TASK OBJECTIVE => Return all entries verbatim; skip any pictures.

Records contained in a dataset:
= = = = = = =

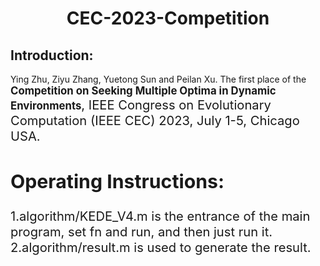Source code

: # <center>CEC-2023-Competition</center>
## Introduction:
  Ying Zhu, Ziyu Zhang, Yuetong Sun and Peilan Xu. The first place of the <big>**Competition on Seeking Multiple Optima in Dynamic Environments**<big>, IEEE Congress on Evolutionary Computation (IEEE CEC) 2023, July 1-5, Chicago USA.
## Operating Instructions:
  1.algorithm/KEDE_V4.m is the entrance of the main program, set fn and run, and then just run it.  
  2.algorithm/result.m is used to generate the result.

= = = = = = =

RESULT OF THIS TASK =>
Source code

: # <center>CEC-2023-Competition</center>
## Introduction:
  Ying Zhu, Ziyu Zhang, Yuetong Sun and Peilan Xu. The first place of the <big>**Competition on Seeking Multiple Optima in Dynamic Environments**<big>, IEEE Congress on Evolutionary Computation (IEEE CEC) 2023, July 1-5, Chicago USA.
## Operating Instructions:
  1.algorithm/KEDE_V4.m is the entrance of the main program, set fn and run, and then just run it.  
  2.algorithm/result.m is used to generate the result.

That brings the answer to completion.